A new study published this month in JAMA Pediatrics shows that frequent use of social media is reshaping how adolescents’ brains develop. The study conducted at the University of North Carolina at Chapel Hill is one of the first long-term studies on adolescent neural development and technology use. Researchers, using annual brain scans over a three year period, discovered that, for youth who habitually check their social media, the brain is changing in a way that is becoming more and more sensitive to social feedback over time. Social media is filled with ways to get feedback from peers, whether it is through the excitement of a like on a post or criticism from a mean comment. Researchers noted that it’s not clear whether greater sensitivity to social consequences is a good or bad thing. For example, it could lead to anxiety and/or compulsive behaviors, but it could also lead to a neural change that allows teens to adapt and better navigate an increasingly digital world. Either way, social media is rewiring our children’s brains.

In Spring 2022, researchers with the Pew Research Center surveyed almost 1500 high school students about their thoughts, feelings and use of social media. Interestingly, teens see their experience on social media as more positive than adults imagine it to be. Only 27% said that their experience is worse than their parents think. According to the survey, 80% said social media gives them some level of connection to what is going on in their friends’ lives, 71% said it’s a place where they can show their creativity, 67% said social media reassures them that they have people to support them through tough times, and 58% said it makes them feel more accepted.

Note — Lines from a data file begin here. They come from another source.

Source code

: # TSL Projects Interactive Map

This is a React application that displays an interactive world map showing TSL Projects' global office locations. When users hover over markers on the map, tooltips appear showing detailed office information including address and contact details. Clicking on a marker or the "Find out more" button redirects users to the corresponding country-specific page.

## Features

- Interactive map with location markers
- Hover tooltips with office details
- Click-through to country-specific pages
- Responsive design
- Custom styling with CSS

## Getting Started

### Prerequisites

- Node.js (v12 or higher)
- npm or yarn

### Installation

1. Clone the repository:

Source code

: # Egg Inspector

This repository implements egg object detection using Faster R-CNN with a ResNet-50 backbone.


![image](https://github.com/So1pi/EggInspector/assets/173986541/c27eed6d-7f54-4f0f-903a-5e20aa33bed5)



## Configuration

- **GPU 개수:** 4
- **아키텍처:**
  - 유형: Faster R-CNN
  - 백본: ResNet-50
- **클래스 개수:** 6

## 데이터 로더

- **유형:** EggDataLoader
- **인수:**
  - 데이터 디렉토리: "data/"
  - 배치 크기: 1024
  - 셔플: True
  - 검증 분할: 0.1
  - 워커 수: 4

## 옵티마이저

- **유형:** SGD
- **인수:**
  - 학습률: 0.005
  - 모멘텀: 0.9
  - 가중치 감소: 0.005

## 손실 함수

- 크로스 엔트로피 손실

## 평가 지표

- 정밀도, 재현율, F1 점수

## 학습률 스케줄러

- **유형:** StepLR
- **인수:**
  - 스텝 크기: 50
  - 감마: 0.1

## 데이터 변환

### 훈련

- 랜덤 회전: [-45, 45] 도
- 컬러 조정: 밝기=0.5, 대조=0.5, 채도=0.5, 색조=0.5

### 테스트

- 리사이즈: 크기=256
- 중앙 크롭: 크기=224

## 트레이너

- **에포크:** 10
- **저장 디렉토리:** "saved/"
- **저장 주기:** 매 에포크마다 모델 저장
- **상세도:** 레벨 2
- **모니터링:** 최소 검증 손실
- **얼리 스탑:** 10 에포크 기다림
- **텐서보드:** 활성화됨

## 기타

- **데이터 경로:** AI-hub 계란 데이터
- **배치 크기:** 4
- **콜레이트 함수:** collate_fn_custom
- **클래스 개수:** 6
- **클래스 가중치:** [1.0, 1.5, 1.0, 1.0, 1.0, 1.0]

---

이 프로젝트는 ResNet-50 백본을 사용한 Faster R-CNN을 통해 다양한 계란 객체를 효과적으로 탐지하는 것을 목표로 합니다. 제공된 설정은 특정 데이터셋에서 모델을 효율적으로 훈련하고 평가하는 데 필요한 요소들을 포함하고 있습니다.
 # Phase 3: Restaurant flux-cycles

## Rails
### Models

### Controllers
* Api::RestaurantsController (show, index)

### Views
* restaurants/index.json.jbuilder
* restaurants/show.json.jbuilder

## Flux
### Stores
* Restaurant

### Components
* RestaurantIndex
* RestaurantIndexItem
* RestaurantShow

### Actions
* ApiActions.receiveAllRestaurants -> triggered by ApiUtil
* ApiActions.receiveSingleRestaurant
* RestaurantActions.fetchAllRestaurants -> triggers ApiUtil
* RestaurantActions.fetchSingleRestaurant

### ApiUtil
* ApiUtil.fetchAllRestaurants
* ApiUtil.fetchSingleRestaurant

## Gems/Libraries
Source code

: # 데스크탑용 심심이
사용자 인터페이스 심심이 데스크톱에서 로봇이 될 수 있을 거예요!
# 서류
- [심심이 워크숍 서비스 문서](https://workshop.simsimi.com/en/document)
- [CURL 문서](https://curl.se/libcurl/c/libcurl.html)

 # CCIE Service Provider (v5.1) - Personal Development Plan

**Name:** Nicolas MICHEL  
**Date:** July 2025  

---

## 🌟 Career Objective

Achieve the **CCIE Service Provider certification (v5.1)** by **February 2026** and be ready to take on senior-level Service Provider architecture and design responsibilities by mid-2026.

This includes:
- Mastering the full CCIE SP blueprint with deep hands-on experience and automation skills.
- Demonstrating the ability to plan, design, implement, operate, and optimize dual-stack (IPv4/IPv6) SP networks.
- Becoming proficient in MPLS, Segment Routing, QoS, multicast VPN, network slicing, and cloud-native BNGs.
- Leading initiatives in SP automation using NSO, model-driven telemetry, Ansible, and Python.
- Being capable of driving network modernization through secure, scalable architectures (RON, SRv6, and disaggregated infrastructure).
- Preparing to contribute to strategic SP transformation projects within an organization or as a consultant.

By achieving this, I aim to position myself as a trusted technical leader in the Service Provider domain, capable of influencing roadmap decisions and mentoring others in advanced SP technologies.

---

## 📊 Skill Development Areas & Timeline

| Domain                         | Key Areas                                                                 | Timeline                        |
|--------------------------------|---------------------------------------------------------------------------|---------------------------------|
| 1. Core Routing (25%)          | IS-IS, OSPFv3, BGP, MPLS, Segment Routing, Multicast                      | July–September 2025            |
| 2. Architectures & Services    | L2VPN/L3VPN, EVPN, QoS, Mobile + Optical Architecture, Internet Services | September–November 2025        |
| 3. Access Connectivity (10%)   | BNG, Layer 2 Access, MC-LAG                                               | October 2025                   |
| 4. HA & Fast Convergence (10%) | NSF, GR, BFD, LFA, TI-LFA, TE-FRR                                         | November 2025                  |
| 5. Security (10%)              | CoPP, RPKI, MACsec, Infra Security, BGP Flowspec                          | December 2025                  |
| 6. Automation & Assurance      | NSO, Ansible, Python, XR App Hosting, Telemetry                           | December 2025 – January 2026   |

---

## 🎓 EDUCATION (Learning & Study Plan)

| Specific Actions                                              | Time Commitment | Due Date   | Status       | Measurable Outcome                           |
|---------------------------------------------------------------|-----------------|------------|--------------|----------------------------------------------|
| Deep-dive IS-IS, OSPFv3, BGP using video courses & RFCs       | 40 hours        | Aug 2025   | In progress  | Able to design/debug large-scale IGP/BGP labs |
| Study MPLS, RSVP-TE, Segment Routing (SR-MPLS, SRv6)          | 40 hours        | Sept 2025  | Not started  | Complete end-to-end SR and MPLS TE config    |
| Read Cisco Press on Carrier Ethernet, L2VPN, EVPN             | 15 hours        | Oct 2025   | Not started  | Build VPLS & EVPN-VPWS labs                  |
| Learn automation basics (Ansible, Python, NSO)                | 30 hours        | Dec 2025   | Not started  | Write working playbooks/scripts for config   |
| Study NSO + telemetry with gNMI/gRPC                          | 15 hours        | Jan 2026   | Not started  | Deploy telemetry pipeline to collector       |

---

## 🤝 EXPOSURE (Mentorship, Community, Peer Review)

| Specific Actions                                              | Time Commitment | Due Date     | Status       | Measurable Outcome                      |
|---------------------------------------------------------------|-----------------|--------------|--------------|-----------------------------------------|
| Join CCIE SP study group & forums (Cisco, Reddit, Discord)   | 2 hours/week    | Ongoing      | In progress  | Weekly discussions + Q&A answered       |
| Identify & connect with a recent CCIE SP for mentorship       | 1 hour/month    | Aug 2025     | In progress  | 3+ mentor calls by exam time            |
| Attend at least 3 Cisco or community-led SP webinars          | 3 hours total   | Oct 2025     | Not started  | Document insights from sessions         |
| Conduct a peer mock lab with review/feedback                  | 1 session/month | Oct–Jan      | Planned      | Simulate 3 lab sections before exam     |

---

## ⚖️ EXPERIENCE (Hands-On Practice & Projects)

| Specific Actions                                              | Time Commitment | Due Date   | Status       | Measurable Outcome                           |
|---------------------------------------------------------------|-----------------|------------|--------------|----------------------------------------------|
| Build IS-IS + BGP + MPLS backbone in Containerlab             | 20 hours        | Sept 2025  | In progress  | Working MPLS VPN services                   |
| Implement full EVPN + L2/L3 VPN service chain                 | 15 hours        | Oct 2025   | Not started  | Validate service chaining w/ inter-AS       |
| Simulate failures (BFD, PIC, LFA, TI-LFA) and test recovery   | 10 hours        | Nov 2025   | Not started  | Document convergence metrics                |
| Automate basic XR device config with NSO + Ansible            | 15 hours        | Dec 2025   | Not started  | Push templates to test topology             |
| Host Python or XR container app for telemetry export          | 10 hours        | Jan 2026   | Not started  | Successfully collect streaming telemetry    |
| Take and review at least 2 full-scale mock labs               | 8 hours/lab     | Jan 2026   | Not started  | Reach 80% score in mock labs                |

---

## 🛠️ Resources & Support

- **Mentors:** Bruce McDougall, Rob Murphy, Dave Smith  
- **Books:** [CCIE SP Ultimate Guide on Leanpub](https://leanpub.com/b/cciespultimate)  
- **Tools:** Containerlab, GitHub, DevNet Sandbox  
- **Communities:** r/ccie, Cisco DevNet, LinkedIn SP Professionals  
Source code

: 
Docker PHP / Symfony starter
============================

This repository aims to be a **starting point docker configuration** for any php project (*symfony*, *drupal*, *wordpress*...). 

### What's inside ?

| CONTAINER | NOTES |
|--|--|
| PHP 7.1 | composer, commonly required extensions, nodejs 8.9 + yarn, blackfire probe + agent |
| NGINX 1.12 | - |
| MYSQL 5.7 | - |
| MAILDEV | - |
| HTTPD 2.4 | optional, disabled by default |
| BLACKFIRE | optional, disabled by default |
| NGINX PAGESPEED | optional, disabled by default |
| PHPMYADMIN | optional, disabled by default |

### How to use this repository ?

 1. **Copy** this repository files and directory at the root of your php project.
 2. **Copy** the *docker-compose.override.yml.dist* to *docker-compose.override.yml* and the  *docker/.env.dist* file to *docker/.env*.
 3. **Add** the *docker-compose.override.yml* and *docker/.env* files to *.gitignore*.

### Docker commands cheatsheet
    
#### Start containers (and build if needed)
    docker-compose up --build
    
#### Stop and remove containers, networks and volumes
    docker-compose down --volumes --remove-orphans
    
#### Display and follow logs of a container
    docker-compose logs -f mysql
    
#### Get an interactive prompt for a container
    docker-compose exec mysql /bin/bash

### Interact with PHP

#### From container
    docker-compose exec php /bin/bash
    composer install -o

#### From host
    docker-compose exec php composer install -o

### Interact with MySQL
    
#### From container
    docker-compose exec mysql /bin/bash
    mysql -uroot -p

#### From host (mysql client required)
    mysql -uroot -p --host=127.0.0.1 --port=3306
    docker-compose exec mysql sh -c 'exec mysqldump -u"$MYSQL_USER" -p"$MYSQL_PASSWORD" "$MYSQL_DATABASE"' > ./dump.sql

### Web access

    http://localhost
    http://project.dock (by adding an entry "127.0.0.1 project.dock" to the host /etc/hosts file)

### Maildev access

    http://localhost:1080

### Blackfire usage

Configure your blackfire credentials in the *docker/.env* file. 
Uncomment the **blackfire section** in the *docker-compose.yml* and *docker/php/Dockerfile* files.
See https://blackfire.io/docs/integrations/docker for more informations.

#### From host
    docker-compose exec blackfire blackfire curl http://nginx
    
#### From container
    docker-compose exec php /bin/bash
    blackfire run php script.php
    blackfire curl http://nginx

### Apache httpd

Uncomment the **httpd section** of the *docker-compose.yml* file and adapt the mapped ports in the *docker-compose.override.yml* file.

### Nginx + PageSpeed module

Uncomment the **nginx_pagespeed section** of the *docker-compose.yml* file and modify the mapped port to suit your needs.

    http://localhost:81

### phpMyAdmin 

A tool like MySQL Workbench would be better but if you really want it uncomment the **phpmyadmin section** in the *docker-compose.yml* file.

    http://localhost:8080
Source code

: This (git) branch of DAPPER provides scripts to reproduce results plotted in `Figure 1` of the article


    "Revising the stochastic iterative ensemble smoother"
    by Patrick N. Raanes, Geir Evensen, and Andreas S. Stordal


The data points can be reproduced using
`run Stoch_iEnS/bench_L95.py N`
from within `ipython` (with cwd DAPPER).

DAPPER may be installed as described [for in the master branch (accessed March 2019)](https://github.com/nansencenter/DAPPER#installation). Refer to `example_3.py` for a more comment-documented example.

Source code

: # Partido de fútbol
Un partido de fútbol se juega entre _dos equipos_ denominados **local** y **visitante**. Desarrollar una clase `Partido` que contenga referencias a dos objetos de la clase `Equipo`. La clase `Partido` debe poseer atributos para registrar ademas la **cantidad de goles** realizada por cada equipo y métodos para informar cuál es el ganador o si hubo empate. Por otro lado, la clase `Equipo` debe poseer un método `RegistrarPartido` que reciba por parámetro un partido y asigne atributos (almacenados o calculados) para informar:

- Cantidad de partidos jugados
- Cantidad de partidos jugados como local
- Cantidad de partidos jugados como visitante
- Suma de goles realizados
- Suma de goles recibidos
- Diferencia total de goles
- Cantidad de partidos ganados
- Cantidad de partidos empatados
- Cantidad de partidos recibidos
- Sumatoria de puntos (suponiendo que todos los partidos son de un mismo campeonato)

Social media is clearly impacting our youth in a variety of ways. The best thing that caregivers can do is try to help their teens establish healthy habits around social media. We want to enhance the positive experiences they obtain through using social media use, while minimizing negative impacts on their self-esteem, mood, relationships, emotional health and safety. Here are some ideas:

  • Be intentional. Ask your teen what purpose social media has for them? What are they hoping to do, feel, and/or accomplish by using these apps? Once they’ve determined their intention, ask them if they currently feel they are meeting that purpose, goal, or feeling?  If not, encourage them to identify ways they can make changes to their usage that will improve their experience.
  • Take regular breaks from social media use. Breaks allow teens the opportunity to connect with others in person, feel more present and get relief from the constant flow of information and feedback. Your teen must decide what type of break will work best for them. Perhaps they need to establish a daily time limit to check social media or designate a certain day of the week as a “no social media” zone. There are lots of ways to get a much needed break from these platforms.
  • Create rules around certain circumstances. Sometimes it helps to create some rules to govern specific behaviors. For example, your teen should consider placing their phone on silent mode and turning it upside down whenever they are sharing a meal with someone or if a friend or family member is experiencing a crisis and/or needs their undivided attention.
  • Clean up social media accounts every three months. Encourage your teen to evaluate their account quarterly. They should delete and archive the posts they don’t want public, update any outdated information on their account, unfollow people who are no longer meaningful in their life, and also block a few contacts whose messages, interactions or comments generally leave them feeling angry or sad.
  • Wait to respond. Our digital world has created an expectation that we need to respond to people’s messages and comments right away. This is a false requirement, and we do have a choice. Ask your teen what might work best for them to reduce stress, avoid feeling overwhelmed, and also prevent responding in an emotionally charged way to others’ comments. You can suggest they might try turning off notifications or establishing a certain time of the day for catching up on comments as a way to stop the constant flow of information.